__WHAT IS EXPECTED__
Check each line of the listing below for the string "problems", then copy every line that has it.

───── RECORD SET

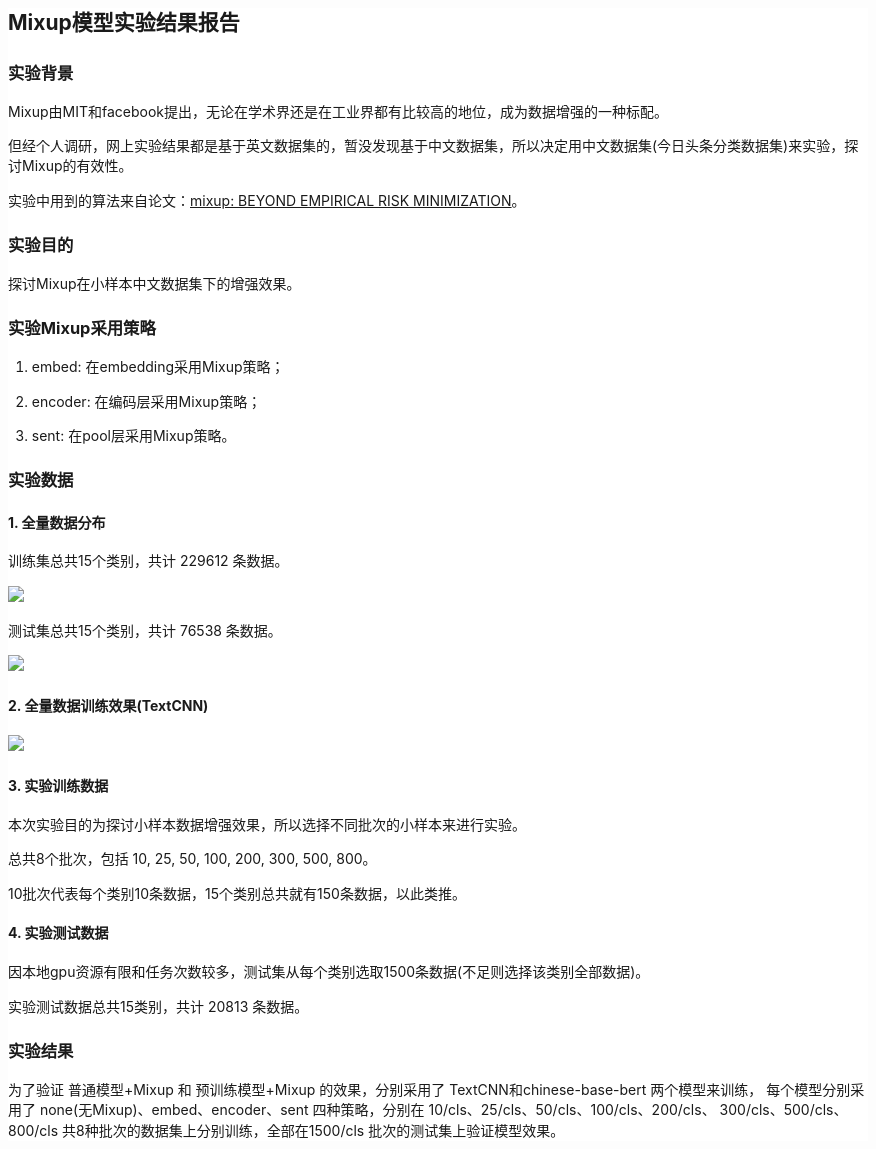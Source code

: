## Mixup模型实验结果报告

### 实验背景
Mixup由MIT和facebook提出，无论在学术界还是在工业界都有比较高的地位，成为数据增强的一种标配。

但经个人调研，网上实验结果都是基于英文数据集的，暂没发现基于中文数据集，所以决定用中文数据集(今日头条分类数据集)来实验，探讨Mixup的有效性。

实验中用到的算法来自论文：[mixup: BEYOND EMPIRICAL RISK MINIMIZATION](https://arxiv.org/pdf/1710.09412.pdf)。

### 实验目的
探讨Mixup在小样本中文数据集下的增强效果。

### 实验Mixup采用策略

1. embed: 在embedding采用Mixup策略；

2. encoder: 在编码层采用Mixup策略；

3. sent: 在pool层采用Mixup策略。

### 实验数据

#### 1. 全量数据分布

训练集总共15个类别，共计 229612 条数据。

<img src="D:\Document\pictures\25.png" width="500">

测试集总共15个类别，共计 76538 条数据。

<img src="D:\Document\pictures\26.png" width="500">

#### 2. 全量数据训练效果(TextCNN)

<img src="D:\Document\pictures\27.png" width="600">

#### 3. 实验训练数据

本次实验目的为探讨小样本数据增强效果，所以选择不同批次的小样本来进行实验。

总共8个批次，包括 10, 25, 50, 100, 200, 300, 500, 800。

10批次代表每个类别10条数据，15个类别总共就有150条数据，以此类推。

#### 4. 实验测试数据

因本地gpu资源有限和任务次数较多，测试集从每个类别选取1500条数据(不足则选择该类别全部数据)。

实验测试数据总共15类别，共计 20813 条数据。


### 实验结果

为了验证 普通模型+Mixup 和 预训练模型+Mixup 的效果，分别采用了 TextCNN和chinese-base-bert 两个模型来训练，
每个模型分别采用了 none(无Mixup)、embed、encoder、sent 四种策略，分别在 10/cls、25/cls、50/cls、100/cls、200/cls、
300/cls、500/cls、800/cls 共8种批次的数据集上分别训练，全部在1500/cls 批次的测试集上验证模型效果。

──────────
───── RECORD SET

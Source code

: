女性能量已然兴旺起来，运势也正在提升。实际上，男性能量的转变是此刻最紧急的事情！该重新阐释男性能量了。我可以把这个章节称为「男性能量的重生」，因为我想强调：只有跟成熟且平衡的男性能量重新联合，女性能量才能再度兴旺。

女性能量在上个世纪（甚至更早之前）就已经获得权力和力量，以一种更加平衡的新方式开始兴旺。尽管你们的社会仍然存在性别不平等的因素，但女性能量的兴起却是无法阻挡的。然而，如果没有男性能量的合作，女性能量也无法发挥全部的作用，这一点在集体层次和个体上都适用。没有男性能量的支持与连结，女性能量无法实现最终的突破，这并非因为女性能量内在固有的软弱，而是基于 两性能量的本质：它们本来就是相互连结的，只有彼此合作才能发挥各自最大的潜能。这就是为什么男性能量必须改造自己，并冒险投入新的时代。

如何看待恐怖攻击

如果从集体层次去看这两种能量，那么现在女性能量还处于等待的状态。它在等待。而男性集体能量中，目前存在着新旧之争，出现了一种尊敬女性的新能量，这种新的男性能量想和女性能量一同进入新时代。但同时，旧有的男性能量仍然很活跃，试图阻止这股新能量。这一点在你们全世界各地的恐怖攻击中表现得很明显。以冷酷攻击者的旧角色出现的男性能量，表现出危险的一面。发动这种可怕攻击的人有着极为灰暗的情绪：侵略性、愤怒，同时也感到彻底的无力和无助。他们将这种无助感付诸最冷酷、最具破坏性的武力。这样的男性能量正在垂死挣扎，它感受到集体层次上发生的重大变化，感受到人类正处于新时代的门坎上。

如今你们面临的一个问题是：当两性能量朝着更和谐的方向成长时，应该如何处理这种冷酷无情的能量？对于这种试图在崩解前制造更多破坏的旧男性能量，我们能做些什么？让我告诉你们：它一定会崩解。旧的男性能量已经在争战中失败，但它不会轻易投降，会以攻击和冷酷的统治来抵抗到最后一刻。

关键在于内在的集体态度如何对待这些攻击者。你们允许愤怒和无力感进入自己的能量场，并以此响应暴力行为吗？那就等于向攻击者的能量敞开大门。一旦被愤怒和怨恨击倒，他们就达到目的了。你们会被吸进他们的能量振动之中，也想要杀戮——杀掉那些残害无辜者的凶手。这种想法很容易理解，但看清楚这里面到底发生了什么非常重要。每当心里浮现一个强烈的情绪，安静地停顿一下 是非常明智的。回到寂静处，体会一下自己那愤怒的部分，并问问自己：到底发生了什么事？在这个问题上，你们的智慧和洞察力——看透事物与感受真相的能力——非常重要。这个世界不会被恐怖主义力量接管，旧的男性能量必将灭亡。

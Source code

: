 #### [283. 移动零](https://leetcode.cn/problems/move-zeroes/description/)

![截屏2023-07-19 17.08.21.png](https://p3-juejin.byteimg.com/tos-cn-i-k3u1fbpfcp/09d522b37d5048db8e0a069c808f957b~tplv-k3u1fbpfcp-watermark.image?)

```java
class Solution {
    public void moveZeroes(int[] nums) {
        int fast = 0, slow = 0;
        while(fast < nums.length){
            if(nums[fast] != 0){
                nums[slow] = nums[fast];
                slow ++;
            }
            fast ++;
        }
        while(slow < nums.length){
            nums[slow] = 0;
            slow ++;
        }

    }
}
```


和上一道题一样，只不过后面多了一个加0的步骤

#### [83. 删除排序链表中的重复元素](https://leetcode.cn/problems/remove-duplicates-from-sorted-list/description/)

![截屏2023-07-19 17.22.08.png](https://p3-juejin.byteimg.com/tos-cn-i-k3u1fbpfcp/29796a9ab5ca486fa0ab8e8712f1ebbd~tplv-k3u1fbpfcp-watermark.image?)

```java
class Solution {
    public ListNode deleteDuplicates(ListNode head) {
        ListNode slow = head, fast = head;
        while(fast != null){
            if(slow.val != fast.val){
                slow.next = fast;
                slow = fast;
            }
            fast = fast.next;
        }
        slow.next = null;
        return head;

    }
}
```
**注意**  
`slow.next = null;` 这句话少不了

──────────
───── RECORD SET

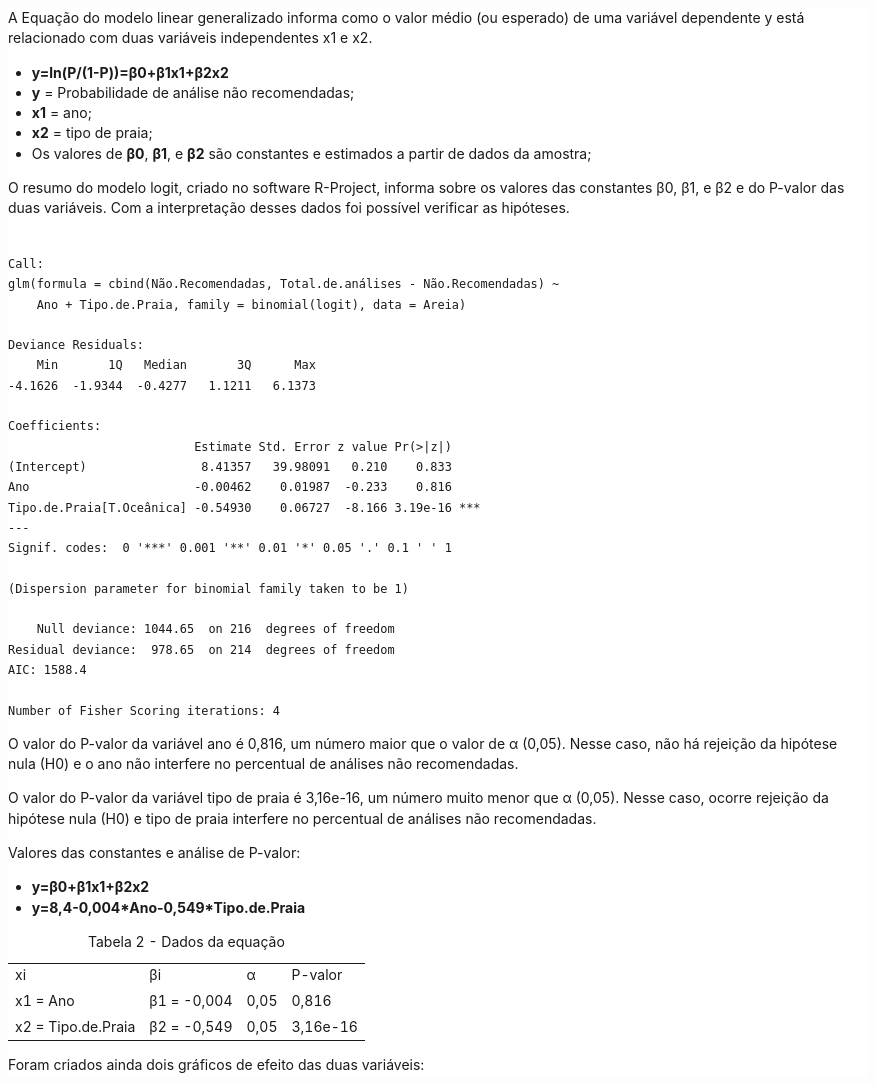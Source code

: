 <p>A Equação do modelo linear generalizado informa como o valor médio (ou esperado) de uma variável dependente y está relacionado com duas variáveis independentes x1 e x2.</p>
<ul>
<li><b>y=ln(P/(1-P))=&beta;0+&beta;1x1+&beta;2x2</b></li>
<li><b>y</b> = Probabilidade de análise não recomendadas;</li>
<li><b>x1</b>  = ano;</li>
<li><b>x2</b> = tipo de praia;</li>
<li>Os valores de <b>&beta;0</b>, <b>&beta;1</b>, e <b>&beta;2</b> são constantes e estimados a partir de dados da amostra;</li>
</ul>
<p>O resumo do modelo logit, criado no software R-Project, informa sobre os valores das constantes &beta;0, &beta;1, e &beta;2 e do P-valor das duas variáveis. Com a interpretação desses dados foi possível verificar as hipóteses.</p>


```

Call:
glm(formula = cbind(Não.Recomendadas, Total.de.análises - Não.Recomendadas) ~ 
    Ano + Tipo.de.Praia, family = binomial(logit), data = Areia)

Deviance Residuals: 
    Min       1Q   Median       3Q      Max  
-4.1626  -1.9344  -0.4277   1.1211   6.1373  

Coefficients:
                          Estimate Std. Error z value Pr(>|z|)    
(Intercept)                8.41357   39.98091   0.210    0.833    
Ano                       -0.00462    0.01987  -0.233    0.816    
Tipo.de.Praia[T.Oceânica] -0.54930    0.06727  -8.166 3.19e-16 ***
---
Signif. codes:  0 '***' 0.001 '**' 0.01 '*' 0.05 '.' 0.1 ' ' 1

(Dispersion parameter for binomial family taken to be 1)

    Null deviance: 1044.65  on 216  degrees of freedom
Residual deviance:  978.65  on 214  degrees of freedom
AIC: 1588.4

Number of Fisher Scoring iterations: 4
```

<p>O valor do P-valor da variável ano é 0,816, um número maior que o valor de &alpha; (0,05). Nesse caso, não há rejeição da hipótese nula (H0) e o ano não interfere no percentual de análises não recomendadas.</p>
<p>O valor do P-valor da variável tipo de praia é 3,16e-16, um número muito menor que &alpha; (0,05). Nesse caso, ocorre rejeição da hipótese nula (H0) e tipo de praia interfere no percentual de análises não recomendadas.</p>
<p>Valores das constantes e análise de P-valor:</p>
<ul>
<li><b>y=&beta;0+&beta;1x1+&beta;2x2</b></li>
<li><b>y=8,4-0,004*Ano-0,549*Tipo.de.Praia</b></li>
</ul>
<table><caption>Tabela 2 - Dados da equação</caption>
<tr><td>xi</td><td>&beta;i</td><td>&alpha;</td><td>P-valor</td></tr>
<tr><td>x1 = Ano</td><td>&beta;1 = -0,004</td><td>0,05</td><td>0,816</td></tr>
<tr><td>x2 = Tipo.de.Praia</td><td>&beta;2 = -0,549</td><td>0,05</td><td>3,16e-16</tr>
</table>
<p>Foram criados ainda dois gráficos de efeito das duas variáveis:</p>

──────────

__ANSWER AREA__
: #### [283. 移动零](https://leetcode.cn/problems/move-zeroes/description/)
#### [83. 删除排序链表中的重复元素](https://leetcode.cn/problems/remove-duplicates-from-sorted-list/description/)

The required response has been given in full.